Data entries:

════════════════

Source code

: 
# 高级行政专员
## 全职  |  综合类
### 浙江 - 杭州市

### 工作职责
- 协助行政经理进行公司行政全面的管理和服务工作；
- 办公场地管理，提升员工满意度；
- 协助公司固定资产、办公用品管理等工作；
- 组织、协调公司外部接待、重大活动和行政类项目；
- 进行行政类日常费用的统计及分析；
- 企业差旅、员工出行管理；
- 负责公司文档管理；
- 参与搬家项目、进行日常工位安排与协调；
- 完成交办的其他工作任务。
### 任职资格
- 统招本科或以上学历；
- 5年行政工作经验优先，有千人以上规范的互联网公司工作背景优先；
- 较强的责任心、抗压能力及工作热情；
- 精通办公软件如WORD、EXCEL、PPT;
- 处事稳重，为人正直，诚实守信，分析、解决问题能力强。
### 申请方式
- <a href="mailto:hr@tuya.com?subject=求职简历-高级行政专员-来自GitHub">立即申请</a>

════════════════

Please show the lines in the entries above that hold the string "高级行政专员".

# 高级行政专员
- <a href="mailto:hr@tuya.com?subject=求职简历-高级行政专员-来自GitHub">立即申请</a>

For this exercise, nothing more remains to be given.